Saturday, April 6, 2013

Get Ready For The Sexism Fest

Cynthia Ruccia



Well like the title says, gird yourself and get ready for the sexism fest to pick up where it left off if Hillary Clinton decides to run for president again. I am under no illusions that anything has changed. If anything, our culture has become so crude that no boundary to sexism expressed exists anymore. If 2008 proved anything, it was that there is no shame in expressing sexism ------no shame in any way. And an HRC candidacy in 2016 will only illustrate that point once again. If anything, I expect that the sexism will be even WORSE this time around.

I don't mean to repeat all that Anita Finlay wrote yesterday in this splendid piece on the very same subject. She certainly wrote it better than  I could, but it bears repeating that we must prepare ourselves for the worst. In 2008 when the vile sexism started to run amok, we were frozen in place in disbelief. It seemed impossible that in our modern times in 2007--2008 that the expression of sexism would go unchallenged. But for all practical purposes, unchallenged it was. Worse, there are plenty of self described "feminist pro women supporters" who still have their heads in the sand that it ever happened at all.

I want to see a woman president more than just about anything as far as women's advancement goes. It is at the very top of my feminism wish list. I ascribe, as I have often said, to former President of Chile Michelle Bachelet's sentiment that nothing did more for the women of her country than having a woman president----no law, no demonstration, no protest, nothing. (As a side note---it's looking like Bachelet, who stepped down from the presidency in 2010, is going to make another go of it!!).
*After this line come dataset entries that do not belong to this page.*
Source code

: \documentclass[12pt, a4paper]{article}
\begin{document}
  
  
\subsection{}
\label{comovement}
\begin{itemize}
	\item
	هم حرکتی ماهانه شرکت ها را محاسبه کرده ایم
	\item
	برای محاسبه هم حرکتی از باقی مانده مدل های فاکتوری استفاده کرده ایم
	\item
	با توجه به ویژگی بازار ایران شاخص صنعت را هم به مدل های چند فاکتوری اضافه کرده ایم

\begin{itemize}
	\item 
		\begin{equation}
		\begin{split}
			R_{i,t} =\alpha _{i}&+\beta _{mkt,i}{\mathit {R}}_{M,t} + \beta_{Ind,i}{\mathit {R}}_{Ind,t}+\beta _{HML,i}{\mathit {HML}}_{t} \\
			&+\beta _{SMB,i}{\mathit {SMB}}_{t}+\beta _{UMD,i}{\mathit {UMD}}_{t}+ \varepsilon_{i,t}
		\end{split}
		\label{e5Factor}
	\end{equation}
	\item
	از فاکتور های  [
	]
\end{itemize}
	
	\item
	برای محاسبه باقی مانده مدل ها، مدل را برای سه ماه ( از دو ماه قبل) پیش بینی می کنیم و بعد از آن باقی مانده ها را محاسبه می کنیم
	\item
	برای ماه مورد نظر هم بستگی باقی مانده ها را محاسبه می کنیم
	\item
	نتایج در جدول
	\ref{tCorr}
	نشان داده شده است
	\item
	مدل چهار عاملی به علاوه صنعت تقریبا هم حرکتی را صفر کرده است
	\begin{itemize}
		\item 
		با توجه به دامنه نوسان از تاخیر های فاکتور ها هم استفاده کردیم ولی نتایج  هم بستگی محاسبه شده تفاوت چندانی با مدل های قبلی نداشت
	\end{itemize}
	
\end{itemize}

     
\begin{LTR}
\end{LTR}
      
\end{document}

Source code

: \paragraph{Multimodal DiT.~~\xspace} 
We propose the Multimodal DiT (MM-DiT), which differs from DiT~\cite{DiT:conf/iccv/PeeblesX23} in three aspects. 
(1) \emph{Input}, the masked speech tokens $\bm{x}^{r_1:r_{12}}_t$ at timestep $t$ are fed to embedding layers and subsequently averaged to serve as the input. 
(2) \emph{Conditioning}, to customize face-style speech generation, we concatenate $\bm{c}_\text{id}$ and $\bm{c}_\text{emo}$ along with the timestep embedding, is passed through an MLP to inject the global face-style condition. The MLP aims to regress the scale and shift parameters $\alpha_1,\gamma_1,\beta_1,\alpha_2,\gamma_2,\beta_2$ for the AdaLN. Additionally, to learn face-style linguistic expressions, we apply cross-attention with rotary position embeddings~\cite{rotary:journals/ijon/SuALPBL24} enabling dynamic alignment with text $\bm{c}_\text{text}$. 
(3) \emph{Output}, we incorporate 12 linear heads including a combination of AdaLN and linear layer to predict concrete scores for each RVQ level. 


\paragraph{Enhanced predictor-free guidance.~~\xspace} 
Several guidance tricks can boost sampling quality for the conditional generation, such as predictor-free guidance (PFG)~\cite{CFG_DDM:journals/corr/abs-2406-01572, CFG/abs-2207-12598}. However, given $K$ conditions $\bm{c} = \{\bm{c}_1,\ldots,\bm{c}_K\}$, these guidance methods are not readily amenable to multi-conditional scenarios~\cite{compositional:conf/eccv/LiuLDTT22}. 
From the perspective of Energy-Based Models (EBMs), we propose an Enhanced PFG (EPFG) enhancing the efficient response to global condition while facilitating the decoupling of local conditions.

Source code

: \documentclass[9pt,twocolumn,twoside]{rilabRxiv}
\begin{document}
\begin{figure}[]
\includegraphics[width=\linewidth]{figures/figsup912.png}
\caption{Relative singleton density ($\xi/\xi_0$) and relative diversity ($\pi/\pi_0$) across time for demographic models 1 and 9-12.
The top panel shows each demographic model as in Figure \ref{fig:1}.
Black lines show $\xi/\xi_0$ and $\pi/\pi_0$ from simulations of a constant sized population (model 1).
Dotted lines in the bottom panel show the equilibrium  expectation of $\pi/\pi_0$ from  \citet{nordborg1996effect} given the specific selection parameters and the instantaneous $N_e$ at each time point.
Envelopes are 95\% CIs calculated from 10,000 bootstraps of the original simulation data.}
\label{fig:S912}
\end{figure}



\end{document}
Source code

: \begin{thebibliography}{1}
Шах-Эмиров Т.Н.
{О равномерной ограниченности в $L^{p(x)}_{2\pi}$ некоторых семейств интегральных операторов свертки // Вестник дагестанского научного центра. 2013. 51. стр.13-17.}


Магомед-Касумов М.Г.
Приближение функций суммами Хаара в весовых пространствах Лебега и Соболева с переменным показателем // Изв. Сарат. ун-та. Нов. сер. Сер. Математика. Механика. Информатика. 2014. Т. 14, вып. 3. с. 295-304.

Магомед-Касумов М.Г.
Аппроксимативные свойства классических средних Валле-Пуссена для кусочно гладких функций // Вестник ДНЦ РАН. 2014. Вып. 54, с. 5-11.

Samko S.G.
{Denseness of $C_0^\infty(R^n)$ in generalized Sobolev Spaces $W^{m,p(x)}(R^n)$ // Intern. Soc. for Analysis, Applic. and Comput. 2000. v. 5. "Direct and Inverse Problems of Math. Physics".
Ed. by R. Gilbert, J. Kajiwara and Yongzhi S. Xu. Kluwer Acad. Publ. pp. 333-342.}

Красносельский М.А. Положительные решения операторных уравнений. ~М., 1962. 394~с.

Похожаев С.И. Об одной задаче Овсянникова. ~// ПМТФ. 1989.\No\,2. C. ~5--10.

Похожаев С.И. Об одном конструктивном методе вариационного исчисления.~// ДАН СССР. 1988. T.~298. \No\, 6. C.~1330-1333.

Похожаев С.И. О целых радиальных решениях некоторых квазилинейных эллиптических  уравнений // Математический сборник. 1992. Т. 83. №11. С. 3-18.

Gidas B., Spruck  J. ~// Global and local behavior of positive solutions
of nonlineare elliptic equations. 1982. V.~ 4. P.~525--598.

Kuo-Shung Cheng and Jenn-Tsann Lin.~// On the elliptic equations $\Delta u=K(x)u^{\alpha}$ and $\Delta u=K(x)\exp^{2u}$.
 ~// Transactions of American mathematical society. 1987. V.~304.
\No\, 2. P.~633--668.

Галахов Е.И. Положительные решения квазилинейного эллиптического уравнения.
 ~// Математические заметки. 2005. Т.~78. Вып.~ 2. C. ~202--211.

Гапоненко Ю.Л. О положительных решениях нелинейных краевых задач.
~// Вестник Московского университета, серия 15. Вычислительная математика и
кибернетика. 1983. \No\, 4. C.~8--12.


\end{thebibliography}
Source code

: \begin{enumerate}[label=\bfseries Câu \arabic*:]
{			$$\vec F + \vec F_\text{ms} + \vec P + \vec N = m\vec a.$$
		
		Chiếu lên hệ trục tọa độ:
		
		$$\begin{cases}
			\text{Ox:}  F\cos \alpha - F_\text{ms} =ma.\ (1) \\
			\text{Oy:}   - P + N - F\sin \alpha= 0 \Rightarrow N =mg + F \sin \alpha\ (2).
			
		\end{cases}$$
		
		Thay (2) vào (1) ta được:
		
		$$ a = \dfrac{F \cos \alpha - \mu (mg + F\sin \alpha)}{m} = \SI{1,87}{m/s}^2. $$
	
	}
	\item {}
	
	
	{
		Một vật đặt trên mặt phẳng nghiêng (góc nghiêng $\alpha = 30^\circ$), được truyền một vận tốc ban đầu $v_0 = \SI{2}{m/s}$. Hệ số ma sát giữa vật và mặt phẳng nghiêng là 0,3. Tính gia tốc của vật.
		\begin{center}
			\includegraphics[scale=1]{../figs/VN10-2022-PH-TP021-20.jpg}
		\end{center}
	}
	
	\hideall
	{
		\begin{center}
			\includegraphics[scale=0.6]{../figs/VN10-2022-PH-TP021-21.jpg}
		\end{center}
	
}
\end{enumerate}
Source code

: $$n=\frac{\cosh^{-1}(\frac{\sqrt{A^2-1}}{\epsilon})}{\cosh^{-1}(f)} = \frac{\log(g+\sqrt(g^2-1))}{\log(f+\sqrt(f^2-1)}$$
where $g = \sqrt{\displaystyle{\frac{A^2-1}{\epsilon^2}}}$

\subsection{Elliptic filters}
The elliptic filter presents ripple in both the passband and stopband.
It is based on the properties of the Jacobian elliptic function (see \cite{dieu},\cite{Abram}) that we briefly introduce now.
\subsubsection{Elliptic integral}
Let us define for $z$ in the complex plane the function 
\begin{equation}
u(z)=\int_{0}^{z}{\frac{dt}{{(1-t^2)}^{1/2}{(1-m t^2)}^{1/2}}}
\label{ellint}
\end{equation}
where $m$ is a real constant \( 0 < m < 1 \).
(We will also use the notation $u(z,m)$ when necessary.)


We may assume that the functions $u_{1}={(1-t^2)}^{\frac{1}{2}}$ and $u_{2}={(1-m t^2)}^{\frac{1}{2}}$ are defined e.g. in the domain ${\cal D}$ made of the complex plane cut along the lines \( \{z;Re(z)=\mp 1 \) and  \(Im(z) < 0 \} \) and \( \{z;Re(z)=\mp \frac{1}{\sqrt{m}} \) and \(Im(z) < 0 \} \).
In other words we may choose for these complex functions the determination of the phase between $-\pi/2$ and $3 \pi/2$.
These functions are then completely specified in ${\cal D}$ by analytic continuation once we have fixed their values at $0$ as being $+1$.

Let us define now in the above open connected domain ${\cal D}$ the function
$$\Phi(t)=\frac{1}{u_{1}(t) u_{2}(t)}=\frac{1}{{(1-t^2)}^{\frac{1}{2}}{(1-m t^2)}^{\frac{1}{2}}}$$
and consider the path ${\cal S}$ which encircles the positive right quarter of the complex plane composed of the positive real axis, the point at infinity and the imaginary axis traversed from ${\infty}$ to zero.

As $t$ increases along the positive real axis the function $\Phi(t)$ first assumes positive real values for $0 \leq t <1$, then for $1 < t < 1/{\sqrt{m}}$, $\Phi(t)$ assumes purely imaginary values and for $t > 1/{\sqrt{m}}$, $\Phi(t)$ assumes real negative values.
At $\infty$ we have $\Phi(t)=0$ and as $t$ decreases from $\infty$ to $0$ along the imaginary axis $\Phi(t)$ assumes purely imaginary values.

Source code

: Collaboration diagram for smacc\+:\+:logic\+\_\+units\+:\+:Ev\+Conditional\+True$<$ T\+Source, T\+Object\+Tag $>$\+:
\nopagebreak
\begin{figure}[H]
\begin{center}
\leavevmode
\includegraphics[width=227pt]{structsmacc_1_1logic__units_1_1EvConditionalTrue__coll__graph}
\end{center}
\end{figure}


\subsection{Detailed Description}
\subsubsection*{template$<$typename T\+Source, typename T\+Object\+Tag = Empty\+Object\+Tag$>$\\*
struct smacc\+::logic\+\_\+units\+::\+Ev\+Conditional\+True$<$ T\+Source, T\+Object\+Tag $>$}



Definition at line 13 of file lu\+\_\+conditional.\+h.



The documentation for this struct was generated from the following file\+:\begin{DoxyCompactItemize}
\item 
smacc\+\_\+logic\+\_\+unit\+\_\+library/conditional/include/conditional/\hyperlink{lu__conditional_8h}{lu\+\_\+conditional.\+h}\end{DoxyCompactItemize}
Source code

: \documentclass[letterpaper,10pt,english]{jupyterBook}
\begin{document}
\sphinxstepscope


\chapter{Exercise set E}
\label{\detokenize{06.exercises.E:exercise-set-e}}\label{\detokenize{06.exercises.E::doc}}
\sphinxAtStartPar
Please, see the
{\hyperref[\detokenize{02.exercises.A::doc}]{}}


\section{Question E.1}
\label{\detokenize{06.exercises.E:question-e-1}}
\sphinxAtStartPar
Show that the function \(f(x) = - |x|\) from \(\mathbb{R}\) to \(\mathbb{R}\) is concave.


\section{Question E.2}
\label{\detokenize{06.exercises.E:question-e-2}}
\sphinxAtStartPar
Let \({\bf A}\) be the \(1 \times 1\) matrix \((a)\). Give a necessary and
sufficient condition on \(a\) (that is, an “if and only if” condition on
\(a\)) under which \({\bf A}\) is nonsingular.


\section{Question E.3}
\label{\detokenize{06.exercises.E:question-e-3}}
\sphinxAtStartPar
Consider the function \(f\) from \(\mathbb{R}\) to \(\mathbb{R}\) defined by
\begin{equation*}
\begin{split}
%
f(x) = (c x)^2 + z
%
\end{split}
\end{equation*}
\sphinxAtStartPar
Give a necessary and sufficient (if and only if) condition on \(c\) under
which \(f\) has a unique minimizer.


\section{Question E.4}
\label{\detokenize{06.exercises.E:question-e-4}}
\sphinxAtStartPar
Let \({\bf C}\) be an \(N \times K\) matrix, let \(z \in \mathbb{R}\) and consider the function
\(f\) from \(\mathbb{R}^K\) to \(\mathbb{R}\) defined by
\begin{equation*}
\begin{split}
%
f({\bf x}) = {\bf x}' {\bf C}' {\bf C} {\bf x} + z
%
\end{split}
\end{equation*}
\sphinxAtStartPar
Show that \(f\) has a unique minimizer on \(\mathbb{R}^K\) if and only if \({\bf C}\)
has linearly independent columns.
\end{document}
At any rate, I tend to agree with Bachelet. A woman president would shatter a bunch of myths, belief systems, and cultural conditioning about women. It won't by any measure shatter all of it, but it would be a landmark event for all women regardless of political persuasion. That old saw that if you keep doing the same thing over and over you will keep getting what you've been getting over and over is true. And we may be finally ready to have that conversation started about what we need to do to break the logjam women are in,  illustrated even these last few weeks by the profusion of articles and discussion about why women's progess is frozen. At least people are waking up to the fact that women run little in this country. The head-in-the-sand thing has been one of the least attractive traits of the "pro-woman" crowd of late. I for one am happy to see that this conversation may have some staying power wherever it leads us.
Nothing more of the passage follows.